Banks should get back to the basics of lending to customers rather than pursuing the risky financial instruments that contributed to the crisis, top Russian and foreign bankers and officials told the St. Petersburg International Economic Forum over the weekend.
As the world reaches the “beginning of the middle of the end” of the crisis, as French Finance Minister Christine Lagarde put it, the world is contemplating a return to the Volcker Rule, which states that the investment and consumer branches of lenders should not be connected.
“The goal is to return the financial system back to where it should be, which is to support the real economy,” said Vikram Pandit, CEO of Citigroup, at the opening session
of the forum.
Participants at the event were in agreement that the financial system needed an overhaul to prevent a repeat of the collapse that came out of the US and continues to plague developed economies, particularly in Europe.
Some Russian banks were hit hard by the collapse on Moscow’s bourses in 2008, when the RTS Index lost around 80 per cent of its value, while those exposed to the household sector avoided most of the damage.

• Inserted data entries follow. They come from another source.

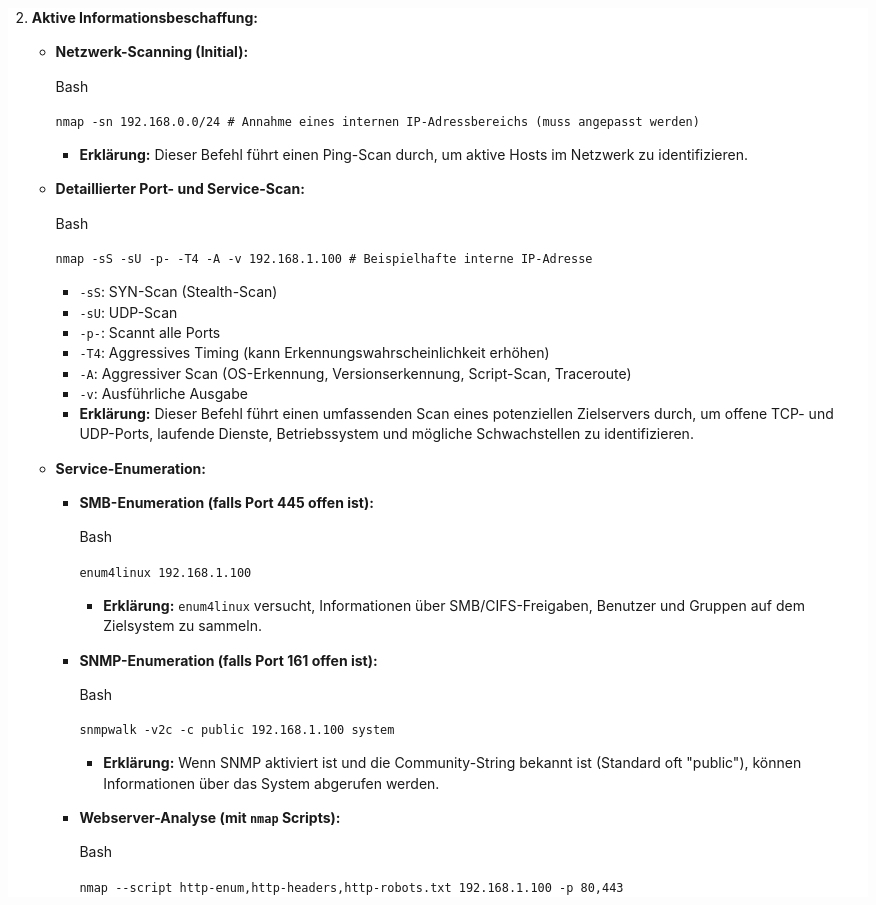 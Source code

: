 2. **Aktive Informationsbeschaffung:**
    
    - **Netzwerk-Scanning (Initial):**
        
        Bash
        
        ```
        nmap -sn 192.168.0.0/24 # Annahme eines internen IP-Adressbereichs (muss angepasst werden)
        ```
        
        - **Erklärung:** Dieser Befehl führt einen Ping-Scan durch, um aktive Hosts im Netzwerk zu identifizieren.
    - **Detaillierter Port- und Service-Scan:**
        
        Bash
        
        ```
        nmap -sS -sU -p- -T4 -A -v 192.168.1.100 # Beispielhafte interne IP-Adresse
        ```
        
        - `-sS`: SYN-Scan (Stealth-Scan)
        - `-sU`: UDP-Scan
        - `-p-`: Scannt alle Ports
        - `-T4`: Aggressives Timing (kann Erkennungswahrscheinlichkeit erhöhen)
        - `-A`: Aggressiver Scan (OS-Erkennung, Versionserkennung, Script-Scan, Traceroute)
        - `-v`: Ausführliche Ausgabe
        - **Erklärung:** Dieser Befehl führt einen umfassenden Scan eines potenziellen Zielservers durch, um offene TCP- und UDP-Ports, laufende Dienste, Betriebssystem und mögliche Schwachstellen zu identifizieren.
    - **Service-Enumeration:**
        - **SMB-Enumeration (falls Port 445 offen ist):**
            
            Bash
            
            ```
            enum4linux 192.168.1.100
            ```
            
            - **Erklärung:** `enum4linux` versucht, Informationen über SMB/CIFS-Freigaben, Benutzer und Gruppen auf dem Zielsystem zu sammeln.
        - **SNMP-Enumeration (falls Port 161 offen ist):**
            
            Bash
            
            ```
            snmpwalk -v2c -c public 192.168.1.100 system
            ```
            
            - **Erklärung:** Wenn SNMP aktiviert ist und die Community-String bekannt ist (Standard oft "public"), können Informationen über das System abgerufen werden.
        - **Webserver-Analyse (mit `nmap` Scripts):**
            
            Bash
            
            ```
            nmap --script http-enum,http-headers,http-robots.txt 192.168.1.100 -p 80,443
            ```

“Investment banks should be split and it is very clear that [investment banking] is higher risk,” said Oleg Vyugin, CEO of MDM Bank on the sidelines of the forum.
Vyugin said that his bank was already concentrating on retail and corporate loans and had separated this from its securities, adding that this should become a “global approach”.
The Group of 20 nations has started drafting new regulations and forum participants accepted that the financial system needed to take the blame for the crisis. However, they warned draconian legislation would stop banks generating the funds to lend to the real economy.
“There is clearly an element to which financial markets got out of control, but to push back and say it has just got to be lending and borrowing isn’t the right approach,” Andrew Cranston, a senior partner at KPMG, said on the sidelines of the forum.
The market is looking for global cooperation from finance ministries around the world to work together to coordinate regulations to avoid banks exploiting loopholes in the laws in one country.
“We should avoid regulatory arbitrage,” said Dominique Cerutti, the president of the NYSE Euronext bourse. “It is a call for regulators to cooperate and make sure we should harmonise and streamline the regulation around the world.”
Sberbank CEO German Gref said that even though the financial sector needed more regulation, he was more optimistic about growth in Russia’s banks over the next five years than in oil and gas.
“In the near future in Russia we will have growth and sometimes it will be fast, sometimes not so fast,” Gref said in a discussion about the future of the financial system.
Participants at the forum were not as positive, with 61 per cent of audience members saying in a poll that the country’s lenders were heading for “stagnation” over the next two to five years.
President Dmitry Medvedev also addressed regulation in his opening speech to the forum, saying that new laws would be developed this year as part of plans to turn Moscow into an international financial centre.
“We see our task as joining efforts with the world’s other large economies to improve the global financial system, reform international financial institutions and set new standards for regulating financial markets,” Medvedev said.
Vyugin, of MDM, said the new measures would be supported by the banks as they would help generate confidence, which would be crucial for both lenders and borrowers.
“It is a debt crisis but a lot of the current situation is because debt [is dependent on] confidence,” he said.